Visitors to the BNSF Railway refueling depot last week were surprised to learn that the railroad had found an inch-thick sheen of petroleum products on top of the Rathdrum Prairie aquifer.
The layer of fuel and oil was said to be about 15 feet in diameter, and was the result of last year’s depot spill, said Barry Rosenberg of the Kootenai Environmental Alliance, who attended the tour.
Rosenberg issued a press release Thursday taking issue with the fact that neither BNSF nor the Idaho Department of Environmental Quality made an announcement about the July discovery.
“DEQ and BN always seem to be downplaying these issues,” he said. “There needs to be better public notification process.”
But DEQ’s Marc Kalbaugh said that the find wasn’t unexpected, so it wasn’t considered a new development.
“It appears that this is part of the old release, obviously, and appears isolated to this particular area,” he said, adding that the well where the sheen was found was the same well that detected contamination after the spill was discovered in December. “The bottom line is, it’s not new information.”
The thick sheen doesn’t appear to be moving downward, but nonetheless the state has asked BNSF to install more down-gradient monitoring wells.
Up to 1,800 gallons of fuel and motor oil are believed to have leaked into the ground beneath the depot last fall after it opened. Some of the contamination is in the soil, and some managed to make its way to the aquifer, which provides drinking water for more than 400,000 people in Idaho and Washington.
A BNSF spokesman said the recent sheen was caused by gravity pulling the petroleum product down to the aquifer.
“We’re continuing to work with the state on the cleanup plan,” said spokesman Gus Melonas. Current efforts to clean up the year-old spill include placing absorbent pads between the ground and the water in the aquifer and using a vacuum system to suck the petroleum vapors out of the soil.
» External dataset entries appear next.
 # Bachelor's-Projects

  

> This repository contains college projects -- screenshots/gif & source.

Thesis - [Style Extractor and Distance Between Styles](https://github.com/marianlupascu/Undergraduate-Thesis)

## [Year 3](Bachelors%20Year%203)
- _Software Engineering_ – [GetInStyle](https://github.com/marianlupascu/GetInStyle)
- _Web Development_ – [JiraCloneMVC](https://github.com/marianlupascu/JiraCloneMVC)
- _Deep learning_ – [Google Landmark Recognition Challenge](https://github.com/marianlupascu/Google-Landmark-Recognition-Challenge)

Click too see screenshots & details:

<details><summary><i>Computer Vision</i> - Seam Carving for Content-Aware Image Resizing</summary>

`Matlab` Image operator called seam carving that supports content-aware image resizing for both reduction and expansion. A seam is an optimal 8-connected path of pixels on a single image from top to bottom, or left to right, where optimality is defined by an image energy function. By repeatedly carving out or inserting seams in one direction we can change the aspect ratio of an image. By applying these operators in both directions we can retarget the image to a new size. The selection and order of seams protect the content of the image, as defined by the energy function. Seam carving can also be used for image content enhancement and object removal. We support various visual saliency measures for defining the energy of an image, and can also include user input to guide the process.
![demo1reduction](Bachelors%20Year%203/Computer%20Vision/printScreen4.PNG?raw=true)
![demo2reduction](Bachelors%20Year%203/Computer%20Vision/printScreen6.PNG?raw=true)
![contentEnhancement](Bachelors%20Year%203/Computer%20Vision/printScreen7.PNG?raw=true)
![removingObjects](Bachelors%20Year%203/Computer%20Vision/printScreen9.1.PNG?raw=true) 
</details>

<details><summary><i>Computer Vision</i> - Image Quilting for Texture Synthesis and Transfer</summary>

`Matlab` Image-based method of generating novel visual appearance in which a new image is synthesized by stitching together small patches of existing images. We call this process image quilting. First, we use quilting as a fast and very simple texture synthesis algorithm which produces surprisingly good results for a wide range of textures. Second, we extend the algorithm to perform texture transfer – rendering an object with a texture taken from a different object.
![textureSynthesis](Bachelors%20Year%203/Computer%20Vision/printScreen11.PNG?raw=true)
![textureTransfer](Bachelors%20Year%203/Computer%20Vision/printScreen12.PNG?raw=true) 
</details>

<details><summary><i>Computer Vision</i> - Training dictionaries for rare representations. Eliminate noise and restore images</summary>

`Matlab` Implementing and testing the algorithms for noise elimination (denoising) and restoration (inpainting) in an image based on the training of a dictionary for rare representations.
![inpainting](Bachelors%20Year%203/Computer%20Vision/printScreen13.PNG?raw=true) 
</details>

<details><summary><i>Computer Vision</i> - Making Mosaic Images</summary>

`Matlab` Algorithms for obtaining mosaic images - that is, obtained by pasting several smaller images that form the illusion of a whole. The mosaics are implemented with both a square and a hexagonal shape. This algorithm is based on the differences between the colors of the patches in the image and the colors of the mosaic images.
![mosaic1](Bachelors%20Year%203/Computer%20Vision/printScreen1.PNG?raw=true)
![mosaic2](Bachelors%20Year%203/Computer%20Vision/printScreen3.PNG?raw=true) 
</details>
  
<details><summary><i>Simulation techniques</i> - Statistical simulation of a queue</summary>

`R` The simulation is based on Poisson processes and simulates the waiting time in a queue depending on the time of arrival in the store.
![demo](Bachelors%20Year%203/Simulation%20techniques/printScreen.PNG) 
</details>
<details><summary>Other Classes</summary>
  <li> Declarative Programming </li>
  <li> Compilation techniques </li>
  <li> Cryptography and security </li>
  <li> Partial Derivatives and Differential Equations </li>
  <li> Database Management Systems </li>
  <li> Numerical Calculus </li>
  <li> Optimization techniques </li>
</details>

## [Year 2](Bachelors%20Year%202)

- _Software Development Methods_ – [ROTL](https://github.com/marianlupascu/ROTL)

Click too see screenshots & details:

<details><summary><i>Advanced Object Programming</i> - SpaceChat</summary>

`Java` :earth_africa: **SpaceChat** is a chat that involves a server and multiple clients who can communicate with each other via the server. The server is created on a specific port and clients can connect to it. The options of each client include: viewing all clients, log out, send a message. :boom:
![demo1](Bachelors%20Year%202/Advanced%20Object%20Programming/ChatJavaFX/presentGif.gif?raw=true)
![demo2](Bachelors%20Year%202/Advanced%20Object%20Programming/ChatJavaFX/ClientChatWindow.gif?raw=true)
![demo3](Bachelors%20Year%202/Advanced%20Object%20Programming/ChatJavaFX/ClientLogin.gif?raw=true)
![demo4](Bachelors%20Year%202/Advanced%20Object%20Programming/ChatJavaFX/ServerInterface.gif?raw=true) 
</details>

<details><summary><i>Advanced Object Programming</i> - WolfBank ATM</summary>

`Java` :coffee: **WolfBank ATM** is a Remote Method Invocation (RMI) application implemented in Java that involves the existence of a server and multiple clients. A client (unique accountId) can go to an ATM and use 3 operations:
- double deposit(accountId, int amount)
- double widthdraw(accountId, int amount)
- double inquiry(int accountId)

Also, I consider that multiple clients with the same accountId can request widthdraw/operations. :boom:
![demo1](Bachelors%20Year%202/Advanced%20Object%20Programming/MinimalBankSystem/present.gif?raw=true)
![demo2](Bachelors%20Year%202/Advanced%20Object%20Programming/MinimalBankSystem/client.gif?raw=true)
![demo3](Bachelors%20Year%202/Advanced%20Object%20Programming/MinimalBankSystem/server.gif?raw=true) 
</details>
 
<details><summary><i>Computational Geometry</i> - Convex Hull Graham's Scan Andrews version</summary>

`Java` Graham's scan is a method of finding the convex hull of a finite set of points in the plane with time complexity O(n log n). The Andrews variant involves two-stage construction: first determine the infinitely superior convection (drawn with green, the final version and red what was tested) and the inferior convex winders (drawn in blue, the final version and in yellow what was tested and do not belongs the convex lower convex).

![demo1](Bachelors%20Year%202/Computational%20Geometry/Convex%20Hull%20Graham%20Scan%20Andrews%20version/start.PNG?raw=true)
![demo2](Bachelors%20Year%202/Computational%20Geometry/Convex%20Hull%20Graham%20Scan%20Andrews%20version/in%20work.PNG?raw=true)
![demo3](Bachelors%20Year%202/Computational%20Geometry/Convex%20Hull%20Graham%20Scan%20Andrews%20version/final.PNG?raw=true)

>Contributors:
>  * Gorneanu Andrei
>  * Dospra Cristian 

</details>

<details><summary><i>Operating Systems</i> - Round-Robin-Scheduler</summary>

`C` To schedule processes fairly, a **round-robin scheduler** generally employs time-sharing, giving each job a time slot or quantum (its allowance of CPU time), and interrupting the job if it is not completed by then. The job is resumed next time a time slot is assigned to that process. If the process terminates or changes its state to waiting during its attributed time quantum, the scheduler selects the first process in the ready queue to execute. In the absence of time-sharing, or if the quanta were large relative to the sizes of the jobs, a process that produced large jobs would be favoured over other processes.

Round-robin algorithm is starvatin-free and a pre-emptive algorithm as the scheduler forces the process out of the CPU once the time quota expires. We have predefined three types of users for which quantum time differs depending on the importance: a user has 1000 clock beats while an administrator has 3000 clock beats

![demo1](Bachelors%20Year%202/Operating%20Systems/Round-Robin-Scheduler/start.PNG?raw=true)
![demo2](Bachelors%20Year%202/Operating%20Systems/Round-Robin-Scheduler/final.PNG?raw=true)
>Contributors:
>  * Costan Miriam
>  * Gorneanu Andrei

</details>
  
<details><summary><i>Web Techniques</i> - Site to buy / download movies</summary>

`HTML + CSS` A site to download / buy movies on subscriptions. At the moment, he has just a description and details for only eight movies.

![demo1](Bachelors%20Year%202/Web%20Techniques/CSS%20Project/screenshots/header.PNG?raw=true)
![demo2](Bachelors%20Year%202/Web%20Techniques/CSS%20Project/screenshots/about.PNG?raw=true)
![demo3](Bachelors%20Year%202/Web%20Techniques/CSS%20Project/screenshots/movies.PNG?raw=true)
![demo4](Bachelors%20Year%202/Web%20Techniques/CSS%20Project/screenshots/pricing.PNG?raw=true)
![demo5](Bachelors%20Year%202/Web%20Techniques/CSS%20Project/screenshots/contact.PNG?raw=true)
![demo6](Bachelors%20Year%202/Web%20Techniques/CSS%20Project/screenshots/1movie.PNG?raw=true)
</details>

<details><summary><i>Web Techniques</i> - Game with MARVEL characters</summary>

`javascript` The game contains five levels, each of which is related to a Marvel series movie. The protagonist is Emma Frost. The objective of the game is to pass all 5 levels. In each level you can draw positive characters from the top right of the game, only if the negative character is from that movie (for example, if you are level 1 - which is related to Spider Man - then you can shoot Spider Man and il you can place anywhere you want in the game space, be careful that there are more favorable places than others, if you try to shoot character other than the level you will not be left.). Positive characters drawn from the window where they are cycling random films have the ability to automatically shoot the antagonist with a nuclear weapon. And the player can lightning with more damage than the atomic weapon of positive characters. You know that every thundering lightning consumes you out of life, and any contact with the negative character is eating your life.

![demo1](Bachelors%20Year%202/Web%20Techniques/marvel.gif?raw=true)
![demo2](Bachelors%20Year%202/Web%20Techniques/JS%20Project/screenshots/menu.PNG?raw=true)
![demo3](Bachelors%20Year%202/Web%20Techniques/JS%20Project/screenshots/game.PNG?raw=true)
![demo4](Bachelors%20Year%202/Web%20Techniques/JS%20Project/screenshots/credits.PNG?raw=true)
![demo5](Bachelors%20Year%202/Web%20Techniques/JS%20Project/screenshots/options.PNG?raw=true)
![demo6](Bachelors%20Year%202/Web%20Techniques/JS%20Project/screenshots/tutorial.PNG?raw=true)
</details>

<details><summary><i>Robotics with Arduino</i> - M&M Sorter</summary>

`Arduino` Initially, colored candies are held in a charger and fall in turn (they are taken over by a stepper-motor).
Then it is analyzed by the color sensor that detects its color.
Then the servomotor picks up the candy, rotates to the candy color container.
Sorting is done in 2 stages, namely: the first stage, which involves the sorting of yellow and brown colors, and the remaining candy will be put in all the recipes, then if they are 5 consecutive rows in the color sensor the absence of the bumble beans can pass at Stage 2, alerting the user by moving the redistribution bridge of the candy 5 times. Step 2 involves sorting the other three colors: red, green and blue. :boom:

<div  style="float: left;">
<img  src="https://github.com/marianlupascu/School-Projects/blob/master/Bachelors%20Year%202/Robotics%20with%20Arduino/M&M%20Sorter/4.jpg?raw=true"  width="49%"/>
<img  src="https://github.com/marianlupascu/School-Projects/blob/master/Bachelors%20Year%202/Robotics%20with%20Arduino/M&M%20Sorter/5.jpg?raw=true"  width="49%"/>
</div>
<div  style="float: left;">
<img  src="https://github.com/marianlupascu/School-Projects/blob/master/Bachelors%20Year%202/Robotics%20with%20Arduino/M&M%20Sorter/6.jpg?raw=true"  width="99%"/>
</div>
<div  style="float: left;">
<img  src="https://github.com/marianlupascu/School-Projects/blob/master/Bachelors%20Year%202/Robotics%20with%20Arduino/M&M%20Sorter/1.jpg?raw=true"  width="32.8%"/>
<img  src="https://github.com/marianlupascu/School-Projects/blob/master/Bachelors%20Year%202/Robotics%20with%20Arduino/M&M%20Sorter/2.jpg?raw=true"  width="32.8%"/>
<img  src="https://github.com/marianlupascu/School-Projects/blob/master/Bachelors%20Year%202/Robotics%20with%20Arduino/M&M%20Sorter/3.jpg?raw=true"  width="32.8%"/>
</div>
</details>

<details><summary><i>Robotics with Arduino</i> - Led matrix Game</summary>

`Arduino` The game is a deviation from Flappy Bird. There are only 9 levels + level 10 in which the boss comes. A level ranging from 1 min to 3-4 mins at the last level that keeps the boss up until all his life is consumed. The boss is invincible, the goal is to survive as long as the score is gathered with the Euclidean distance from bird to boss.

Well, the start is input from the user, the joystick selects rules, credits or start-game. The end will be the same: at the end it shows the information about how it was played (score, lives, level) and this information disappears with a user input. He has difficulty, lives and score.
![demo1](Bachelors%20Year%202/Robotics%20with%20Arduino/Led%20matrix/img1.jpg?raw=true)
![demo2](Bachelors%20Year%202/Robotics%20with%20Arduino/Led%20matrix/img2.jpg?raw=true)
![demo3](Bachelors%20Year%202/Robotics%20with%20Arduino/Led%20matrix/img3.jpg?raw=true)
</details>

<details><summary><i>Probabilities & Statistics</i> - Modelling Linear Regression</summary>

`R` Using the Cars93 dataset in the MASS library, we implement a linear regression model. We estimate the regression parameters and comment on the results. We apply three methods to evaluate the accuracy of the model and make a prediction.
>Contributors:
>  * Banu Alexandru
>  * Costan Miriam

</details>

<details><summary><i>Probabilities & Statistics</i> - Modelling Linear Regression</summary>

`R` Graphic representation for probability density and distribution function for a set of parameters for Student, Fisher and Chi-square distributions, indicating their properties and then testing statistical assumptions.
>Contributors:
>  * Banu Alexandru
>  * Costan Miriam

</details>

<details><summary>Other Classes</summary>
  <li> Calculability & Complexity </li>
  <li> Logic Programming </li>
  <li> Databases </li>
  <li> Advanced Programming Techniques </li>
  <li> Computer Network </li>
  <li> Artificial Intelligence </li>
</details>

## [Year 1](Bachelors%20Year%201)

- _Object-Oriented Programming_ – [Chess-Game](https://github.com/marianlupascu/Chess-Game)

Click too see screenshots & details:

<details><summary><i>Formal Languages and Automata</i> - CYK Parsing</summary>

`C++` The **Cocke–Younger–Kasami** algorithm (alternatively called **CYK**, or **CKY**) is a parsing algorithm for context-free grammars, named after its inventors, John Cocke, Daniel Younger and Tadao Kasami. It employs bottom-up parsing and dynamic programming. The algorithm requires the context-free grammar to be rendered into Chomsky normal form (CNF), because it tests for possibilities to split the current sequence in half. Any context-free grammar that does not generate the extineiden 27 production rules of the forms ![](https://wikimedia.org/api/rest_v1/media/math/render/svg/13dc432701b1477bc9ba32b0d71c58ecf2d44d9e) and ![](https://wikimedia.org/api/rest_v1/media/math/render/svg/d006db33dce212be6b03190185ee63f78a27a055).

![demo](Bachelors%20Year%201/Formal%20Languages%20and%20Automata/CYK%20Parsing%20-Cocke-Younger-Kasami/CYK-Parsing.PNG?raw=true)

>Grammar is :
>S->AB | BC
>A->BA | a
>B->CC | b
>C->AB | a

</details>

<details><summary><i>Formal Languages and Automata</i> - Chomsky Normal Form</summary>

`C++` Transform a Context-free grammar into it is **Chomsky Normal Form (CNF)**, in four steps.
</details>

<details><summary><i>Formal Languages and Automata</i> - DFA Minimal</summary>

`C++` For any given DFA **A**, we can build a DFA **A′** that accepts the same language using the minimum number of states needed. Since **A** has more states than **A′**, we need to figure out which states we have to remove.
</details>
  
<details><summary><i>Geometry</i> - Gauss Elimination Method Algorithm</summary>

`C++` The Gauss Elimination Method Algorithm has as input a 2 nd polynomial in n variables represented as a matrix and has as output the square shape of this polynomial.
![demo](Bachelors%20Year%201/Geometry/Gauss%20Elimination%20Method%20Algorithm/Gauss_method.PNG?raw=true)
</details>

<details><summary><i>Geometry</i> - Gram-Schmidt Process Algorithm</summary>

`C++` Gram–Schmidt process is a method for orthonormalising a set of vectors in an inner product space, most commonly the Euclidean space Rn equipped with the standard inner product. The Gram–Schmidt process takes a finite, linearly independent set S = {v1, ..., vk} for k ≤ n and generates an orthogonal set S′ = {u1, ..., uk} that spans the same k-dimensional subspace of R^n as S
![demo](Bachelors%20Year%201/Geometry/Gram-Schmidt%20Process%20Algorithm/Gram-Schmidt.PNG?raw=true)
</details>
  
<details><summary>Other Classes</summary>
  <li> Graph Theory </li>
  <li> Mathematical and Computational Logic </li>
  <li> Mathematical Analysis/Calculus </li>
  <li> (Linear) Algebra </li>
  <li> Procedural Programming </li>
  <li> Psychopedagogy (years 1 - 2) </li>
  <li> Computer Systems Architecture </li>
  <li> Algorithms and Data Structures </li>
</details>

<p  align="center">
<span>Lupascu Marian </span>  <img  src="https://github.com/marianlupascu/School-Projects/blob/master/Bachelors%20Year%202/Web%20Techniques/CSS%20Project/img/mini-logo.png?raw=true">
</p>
About 200 cubic yards of contaminated soil and between 800 and 1,000 gallons of petroleum products have been removed to date, Melonas said. Removing the rest will take months, at a minimum.
“We have that area surrounded by ground water monitoring wells, so we would have known if it had gone anywhere,” Kalbaugh said.
Officials downstream are trying to keep an eye on the contamination, said Jani Gilbert, spokeswoman for the Washington Department of Natural Resources.
A newly formed Aquifer Protection Council meets monthly to review aquifer-related issues and consider steps to further protect the region’s largest drinking water source.
The council met this week, Gilbert said. “They were curious as to why we hadn’t heard about it (the sheen). We were kind of taken by surprise when the first thing happened, and we were surprised again.”